For You've Got The Magic Back, I thought I'd use the "hot" news that U.S. President Barack Obama had apparently been seeking Finding Joe (details here). Again a bit of a nonplussed reaction, in fact there was a sense of losing the audience. I'm concluding that I need to give up on "the following your bliss" angle, it really does seem to be failing to resonate with people.
So two songs down and I thought the performances were okay, workmanlike even, but I really didn't feel I was making a connection with the audience or indeed even my songs. I started waffling on about my performances last year and how perhaps I'm more confident now and that for each performance I'm trying to make them unique. This resulted in a bit of sniggering at the front from Em of Vernon's Friends: "Where are you going with this Andrew?" A bit of good humoured banter followed as I felt I was justified in suggesting that there was an element of "pot calling the kettle black" going on. Perhaps this was the connection I needed with the audience as after the lamest introduction of my whole set (i.e. England is really cold at the moment, so it seemed appropriate to play Cold Heart) I got the best reaction (and even compliments) although I don't think I played or sang Cold Heart particularly well.

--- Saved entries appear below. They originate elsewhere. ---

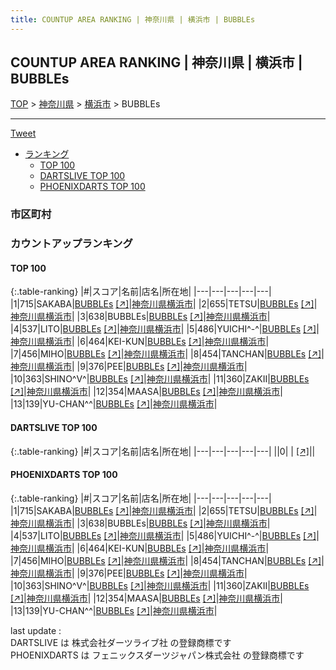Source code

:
 ```yaml
---
title: COUNTUP AREA RANKING | 神奈川県 | 横浜市 | BUBBLEs
---
```

## COUNTUP AREA RANKING | 神奈川県 | 横浜市 | BUBBLEs

[TOP](/darts/rank/) > [神奈川県](/darts/rank/神奈川県/) > [横浜市](/darts/rank/神奈川県/横浜市/) > BUBBLEs

___

<a href="https://twitter.com/share?ref_src=twsrc%5Etfw" data-text="COUNTUP AREA RANKING | 神奈川県横浜市BUBBLEs" class="twitter-share-button" data-hashtags="DARTSLIVE,PHOENIXDARTS,darts,ダーツ" data-show-count="false">Tweet</a>

* [ランキング](#カウントアップランキング)
    * [TOP 100](#top-100)
    * [DARTSLIVE TOP 100](#dartslive-top-100)
    * [PHOENIXDARTS TOP 100](#phoenixdarts-top-100)

### 市区町村

<ul>

</ul>

### カウントアップランキング

#### TOP 100



{:.table-ranking}
|#|スコア|名前|店名|所在地|
|---|---|---|---|---|
|1|715|<span class="rank-name-pd">SAKABA</span>|<a href="/darts/rank/shops/86106.html">BUBBLEs</a> <a href="https://vs.phoenixdarts.com/jp/shop/shopDetailInfo/s_86106?s_seq=86106">[↗]</a>|<a href="/darts/rank/神奈川県/横浜市">神奈川県横浜市</a>|
|2|655|<span class="rank-name-pd">TETSU</span>|<a href="/darts/rank/shops/86106.html">BUBBLEs</a> <a href="https://vs.phoenixdarts.com/jp/shop/shopDetailInfo/s_86106?s_seq=86106">[↗]</a>|<a href="/darts/rank/神奈川県/横浜市">神奈川県横浜市</a>|
|3|638|<span class="rank-name-pd">BUBBLEs</span>|<a href="/darts/rank/shops/86106.html">BUBBLEs</a> <a href="https://vs.phoenixdarts.com/jp/shop/shopDetailInfo/s_86106?s_seq=86106">[↗]</a>|<a href="/darts/rank/神奈川県/横浜市">神奈川県横浜市</a>|
|4|537|<span class="rank-name-pd">LITO</span>|<a href="/darts/rank/shops/86106.html">BUBBLEs</a> <a href="https://vs.phoenixdarts.com/jp/shop/shopDetailInfo/s_86106?s_seq=86106">[↗]</a>|<a href="/darts/rank/神奈川県/横浜市">神奈川県横浜市</a>|
|5|486|<span class="rank-name-pd">YUICHI^-^</span>|<a href="/darts/rank/shops/86106.html">BUBBLEs</a> <a href="https://vs.phoenixdarts.com/jp/shop/shopDetailInfo/s_86106?s_seq=86106">[↗]</a>|<a href="/darts/rank/神奈川県/横浜市">神奈川県横浜市</a>|
|6|464|<span class="rank-name-pd">KEI-KUN</span>|<a href="/darts/rank/shops/86106.html">BUBBLEs</a> <a href="https://vs.phoenixdarts.com/jp/shop/shopDetailInfo/s_86106?s_seq=86106">[↗]</a>|<a href="/darts/rank/神奈川県/横浜市">神奈川県横浜市</a>|
|7|456|<span class="rank-name-pd">MIHO</span>|<a href="/darts/rank/shops/86106.html">BUBBLEs</a> <a href="https://vs.phoenixdarts.com/jp/shop/shopDetailInfo/s_86106?s_seq=86106">[↗]</a>|<a href="/darts/rank/神奈川県/横浜市">神奈川県横浜市</a>|
|8|454|<span class="rank-name-pd">TANCHAN</span>|<a href="/darts/rank/shops/86106.html">BUBBLEs</a> <a href="https://vs.phoenixdarts.com/jp/shop/shopDetailInfo/s_86106?s_seq=86106">[↗]</a>|<a href="/darts/rank/神奈川県/横浜市">神奈川県横浜市</a>|
|9|376|<span class="rank-name-pd">PEE</span>|<a href="/darts/rank/shops/86106.html">BUBBLEs</a> <a href="https://vs.phoenixdarts.com/jp/shop/shopDetailInfo/s_86106?s_seq=86106">[↗]</a>|<a href="/darts/rank/神奈川県/横浜市">神奈川県横浜市</a>|
|10|363|<span class="rank-name-pd">SHINO^V^</span>|<a href="/darts/rank/shops/86106.html">BUBBLEs</a> <a href="https://vs.phoenixdarts.com/jp/shop/shopDetailInfo/s_86106?s_seq=86106">[↗]</a>|<a href="/darts/rank/神奈川県/横浜市">神奈川県横浜市</a>|
|11|360|<span class="rank-name-pd">ZAKII</span>|<a href="/darts/rank/shops/86106.html">BUBBLEs</a> <a href="https://vs.phoenixdarts.com/jp/shop/shopDetailInfo/s_86106?s_seq=86106">[↗]</a>|<a href="/darts/rank/神奈川県/横浜市">神奈川県横浜市</a>|
|12|354|<span class="rank-name-pd">MAASA</span>|<a href="/darts/rank/shops/86106.html">BUBBLEs</a> <a href="https://vs.phoenixdarts.com/jp/shop/shopDetailInfo/s_86106?s_seq=86106">[↗]</a>|<a href="/darts/rank/神奈川県/横浜市">神奈川県横浜市</a>|
|13|139|<span class="rank-name-pd">YU-CHAN^^</span>|<a href="/darts/rank/shops/86106.html">BUBBLEs</a> <a href="https://vs.phoenixdarts.com/jp/shop/shopDetailInfo/s_86106?s_seq=86106">[↗]</a>|<a href="/darts/rank/神奈川県/横浜市">神奈川県横浜市</a>|


#### DARTSLIVE TOP 100



{:.table-ranking}
|#|スコア|名前|店名|所在地|
|---|---|---|---|---|
||0|<span class="rank-name-dl"> </span>|<a href="/darts/rank/shops/.html"></a> <a href="">[↗]</a>|<a href="/darts/rank//"></a>|


#### PHOENIXDARTS TOP 100



{:.table-ranking}
|#|スコア|名前|店名|所在地|
|---|---|---|---|---|
|1|715|<span class="rank-name-pd">SAKABA</span>|<a href="/darts/rank/shops/86106.html">BUBBLEs</a> <a href="https://vs.phoenixdarts.com/jp/shop/shopDetailInfo/s_86106?s_seq=86106">[↗]</a>|<a href="/darts/rank/神奈川県/横浜市">神奈川県横浜市</a>|
|2|655|<span class="rank-name-pd">TETSU</span>|<a href="/darts/rank/shops/86106.html">BUBBLEs</a> <a href="https://vs.phoenixdarts.com/jp/shop/shopDetailInfo/s_86106?s_seq=86106">[↗]</a>|<a href="/darts/rank/神奈川県/横浜市">神奈川県横浜市</a>|
|3|638|<span class="rank-name-pd">BUBBLEs</span>|<a href="/darts/rank/shops/86106.html">BUBBLEs</a> <a href="https://vs.phoenixdarts.com/jp/shop/shopDetailInfo/s_86106?s_seq=86106">[↗]</a>|<a href="/darts/rank/神奈川県/横浜市">神奈川県横浜市</a>|
|4|537|<span class="rank-name-pd">LITO</span>|<a href="/darts/rank/shops/86106.html">BUBBLEs</a> <a href="https://vs.phoenixdarts.com/jp/shop/shopDetailInfo/s_86106?s_seq=86106">[↗]</a>|<a href="/darts/rank/神奈川県/横浜市">神奈川県横浜市</a>|
|5|486|<span class="rank-name-pd">YUICHI^-^</span>|<a href="/darts/rank/shops/86106.html">BUBBLEs</a> <a href="https://vs.phoenixdarts.com/jp/shop/shopDetailInfo/s_86106?s_seq=86106">[↗]</a>|<a href="/darts/rank/神奈川県/横浜市">神奈川県横浜市</a>|
|6|464|<span class="rank-name-pd">KEI-KUN</span>|<a href="/darts/rank/shops/86106.html">BUBBLEs</a> <a href="https://vs.phoenixdarts.com/jp/shop/shopDetailInfo/s_86106?s_seq=86106">[↗]</a>|<a href="/darts/rank/神奈川県/横浜市">神奈川県横浜市</a>|
|7|456|<span class="rank-name-pd">MIHO</span>|<a href="/darts/rank/shops/86106.html">BUBBLEs</a> <a href="https://vs.phoenixdarts.com/jp/shop/shopDetailInfo/s_86106?s_seq=86106">[↗]</a>|<a href="/darts/rank/神奈川県/横浜市">神奈川県横浜市</a>|
|8|454|<span class="rank-name-pd">TANCHAN</span>|<a href="/darts/rank/shops/86106.html">BUBBLEs</a> <a href="https://vs.phoenixdarts.com/jp/shop/shopDetailInfo/s_86106?s_seq=86106">[↗]</a>|<a href="/darts/rank/神奈川県/横浜市">神奈川県横浜市</a>|
|9|376|<span class="rank-name-pd">PEE</span>|<a href="/darts/rank/shops/86106.html">BUBBLEs</a> <a href="https://vs.phoenixdarts.com/jp/shop/shopDetailInfo/s_86106?s_seq=86106">[↗]</a>|<a href="/darts/rank/神奈川県/横浜市">神奈川県横浜市</a>|
|10|363|<span class="rank-name-pd">SHINO^V^</span>|<a href="/darts/rank/shops/86106.html">BUBBLEs</a> <a href="https://vs.phoenixdarts.com/jp/shop/shopDetailInfo/s_86106?s_seq=86106">[↗]</a>|<a href="/darts/rank/神奈川県/横浜市">神奈川県横浜市</a>|
|11|360|<span class="rank-name-pd">ZAKII</span>|<a href="/darts/rank/shops/86106.html">BUBBLEs</a> <a href="https://vs.phoenixdarts.com/jp/shop/shopDetailInfo/s_86106?s_seq=86106">[↗]</a>|<a href="/darts/rank/神奈川県/横浜市">神奈川県横浜市</a>|
|12|354|<span class="rank-name-pd">MAASA</span>|<a href="/darts/rank/shops/86106.html">BUBBLEs</a> <a href="https://vs.phoenixdarts.com/jp/shop/shopDetailInfo/s_86106?s_seq=86106">[↗]</a>|<a href="/darts/rank/神奈川県/横浜市">神奈川県横浜市</a>|
|13|139|<span class="rank-name-pd">YU-CHAN^^</span>|<a href="/darts/rank/shops/86106.html">BUBBLEs</a> <a href="https://vs.phoenixdarts.com/jp/shop/shopDetailInfo/s_86106?s_seq=86106">[↗]</a>|<a href="/darts/rank/神奈川県/横浜市">神奈川県横浜市</a>|


<div class="footer border-top border-gray-light mt-5 pt-3 text-right text-gray">
    last update : <span style="font-weight: italic" id="foot_last_modified"></span><br />
    DARTSLIVE は 株式会社ダーツライブ社 の登録商標です<br />
    PHOENIXDARTS は フェニックスダーツジャパン株式会社 の登録商標です<br />
</div>

<script src="https://cdnjs.cloudflare.com/ajax/libs/jquery.tablesorter/2.31.3/js/jquery.tablesorter.min.js" integrity="sha512-qzgd5cYSZcosqpzpn7zF2ZId8f/8CHmFKZ8j7mU4OUXTNRd5g+ZHBPsgKEwoqxCtdQvExE5LprwwPAgoicguNg==" crossorigin="anonymous" referrerpolicy="no-referrer"></script>
<link rel="stylesheet" href="https://cdnjs.cloudflare.com/ajax/libs/jquery.tablesorter/2.31.3/css/theme.default.min.css" integrity="sha512-wghhOJkjQX0Lh3NSWvNKeZ0ZpNn+SPVXX1Qyc9OCaogADktxrBiBdKGDoqVUOyhStvMBmJQ8ZdMHiR3wuEq8+w==" crossorigin="anonymous" referrerpolicy="no-referrer" />
<script>
$(function() {
    $(".table-ranking").tablesorter({sortList:[[0, 0]]});
    $("#foot_last_modified").text(formatDate(new Date(document.lastModified), 'yyyy-MM-dd HH:mm:ss'));
});
</script>

<script async src="https://platform.twitter.com/widgets.js" charset="utf-8"></script>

So, who can say how these things are going to go? Seemingly I'm the last person you should ask. Although perhaps that little bit of banter with Em was the key? Just that little fine barely seen bit of fusewire provided the connection between me and the audience and allowed the energy to flow instead of being stuck behind what sometimes feels like an imaginary invisible veil made of lead. I've noticed those comedians on TV usually pick on someone in the audience fairly early on, maybe that's what that's all about.
I suppose I'm giving the game away expressing these thoughts about performance, highlighting my deficiencies as it were. But I guess there's a chance others might find it interesting (the stuff about performance, not my deficiencies!) In fact I reckon that would've been the best introduction for my set: having seen Ady play, I could've looked over to him in stern mock irritation (I used to be a teacher, I'm pretty good at that look) and complimented him on his playing and then sarcastically thanked him for highlighting my deficiencies as a guitarist. It might have got a laugh at least. If only I could think a bit faster than two days after the event.
Finally, I just want to thank Vic for publicly referring to this blog / website in very positive terms. The stats seem to suggest I'm doing something right here but it's always nice to hear when people tell me - thanks Vic!